**PROVIDED DATA**
>>

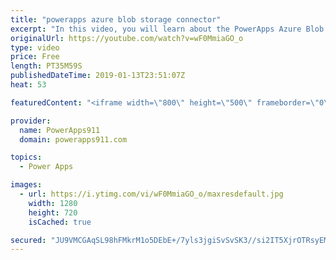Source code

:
 ```yaml
---
title: "powerapps azure blob storage connector"
excerpt: "In this video, you will learn about the PowerApps Azure Blob Storage connector. We will walk through how to setup an Azure Blob Storage account, how to use Azure Storage Explorer, and finally how to use Azure Blob Storage with PowerApps. If you need to work with files with your PowerApps you need this"
originalUrl: https://youtube.com/watch?v=wF0MmiaGO_o
type: video
price: Free
length: PT35M59S
publishedDateTime: 2019-01-13T23:51:07Z
heat: 53

featuredContent: "<iframe width=\"800\" height=\"500\" frameborder=\"0\" src=\"https://www.youtube.com/embed/wF0MmiaGO_o\" allow=\"accelerometer; autoplay; encrypted-media; gyroscope; picture-in-picture\" allowfullscreen></iframe>"

provider:
  name: PowerApps911
  domain: powerapps911.com

topics:
  - Power Apps

images:
  - url: https://i.ytimg.com/vi/wF0MmiaGO_o/maxresdefault.jpg
    width: 1280
    height: 720
    isCached: true

secured: "JU9VMCGAqSL98hFMkrM1o5DEbE+/7yls3jgiSvSvSK3//si2IT5XjrOTRsyEM5FQpx981tlNXeNoUIYWakHG6oQ6NcNJsir8DluB1GbjNj5D6pzx/HmEyAbXR5Y2FtqufKjDSrLTqHKwt7D5eChpbJeegVZEJgl/JGLTf9kNpSsEcuMcy7lRJf3euqLwaKagme7ShL60zZo00K06Rb6aQ5C3MQoRusFA/LghHs2ll8+wxoibk/J0WppRytADGNb/JSFwvGppVpEJvytqXroCF+C9PvCmWDSZUnn05ccm3lxzFjscnYL2EXJeEC0k1DIGwPAiNyrswX9HP4LvHcsH9fpPWPT1PcL/IOzdQ8US60k0IqNbzP22W1JkvLPaFL+QVPy2p27aXyxeXhKlsfxu03MLq6WWtjP2U5BdTOeUUow=;/h0jejHpy9Y1ZetK1ua2qg=="
---
```


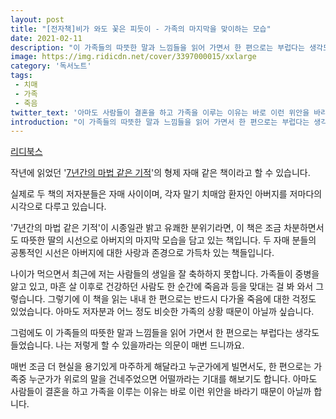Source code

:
 ```yaml
---
layout: post
title: "[전자책]비가 와도 꽃은 피듯이 - 가족의 마지막을 맞이하는 모습"
date: 2021-02-11
description: "이 가족들의 따뜻한 말과 느낌들을 읽어 가면서 한 편으로는 부럽다는 생각도 들었습니다."
image: https://img.ridicdn.net/cover/3397000015/xxlarge
category: '독서노트'
tags: 
 - 치매
 - 가족
 - 죽음
twitter_text: '아마도 사람들이 결혼을 하고 가족을 이루는 이유는 바로 이런 위안을 바라기 때문이 아닐까 합니다.'
introduction: "이 가족들의 따뜻한 말과 느낌들을 읽어 가면서 한 편으로는 부럽다는 생각도 들었습니다."
---
```


[리디북스](https://ridibooks.com/books/3397000015)

작년에 읽었던 '[7년간의 마법 같은 기적](http://red-angel.co.kr/%EB%8F%85%EC%84%9C%EB%85%B8%ED%8A%B8/2020/05/25/magical_events_of_7years.html)'의 형제 자매 같은 책이라고 할 수 있습니다.

실제로 두 책의 저자분들은 자매 사이이며, 각자 말기 치매암 환자인 아버지를 저마다의 시각으로 다루고 있습니다.

'7년간의 마법 같은 기적'이 시종일관 밝고 유쾌한 분위기라면, 이 책은 조금 차분하면서도 따뜻한 딸의 시선으로 아버지의 마지막 모습을 담고 있는 책입니다.
두 자매 분들의 공통적인 시선은 아버지에 대한 사랑과 존경으로 가득차 있는 책들입니다.

나이가 먹으면서 최근에 저는 사람들의 생일을 잘 축하하지 못합니다. 가족들이 중병을 앓고 있고, 마흔 살 이후로 건강하던 사람도 한 순간에 죽음과 등을 맞대는 걸 봐 와서 그렇습니다. 그렇기에 이 책을 읽는 내내 한 편으로는 반드시 다가올 죽음에 대한 걱정도 있었습니다. 아마도 저자분과 어느 정도 비슷한 가족의 상황 때문이 아닐까 싶습니다.

그럼에도 이 가족들의 따뜻한 말과 느낌들을 읽어 가면서 한 편으로는 부럽다는 생각도 들었습니다. 나는 저렇게 할 수 있을까라는 의문이 매번 드니까요.

매번 조금 더 현실을 용기있게 마주하게 해달라고 누군가에게 빌면서도, 한 편으로는 가족중 누군가가 위로의 말을 건네주었으면 어떨까라는 기대를 해보기도 합니다. 아마도 사람들이 결혼을 하고 가족을 이루는 이유는 바로 이런 위안을 바라기 때문이 아닐까 합니다.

<<

**TASK STATEMENT**
Copy all the lines from the data above that hold the word "connector".

**TASK RESPONSE**
title: "powerapps azure blob storage connector"
excerpt: "In this video, you will learn about the PowerApps Azure Blob Storage connector. We will walk through how to setup an Azure Blob Storage account, how to use Azure Storage Explorer, and finally how to use Azure Blob Storage with PowerApps. If you need to work with files with your PowerApps you need this"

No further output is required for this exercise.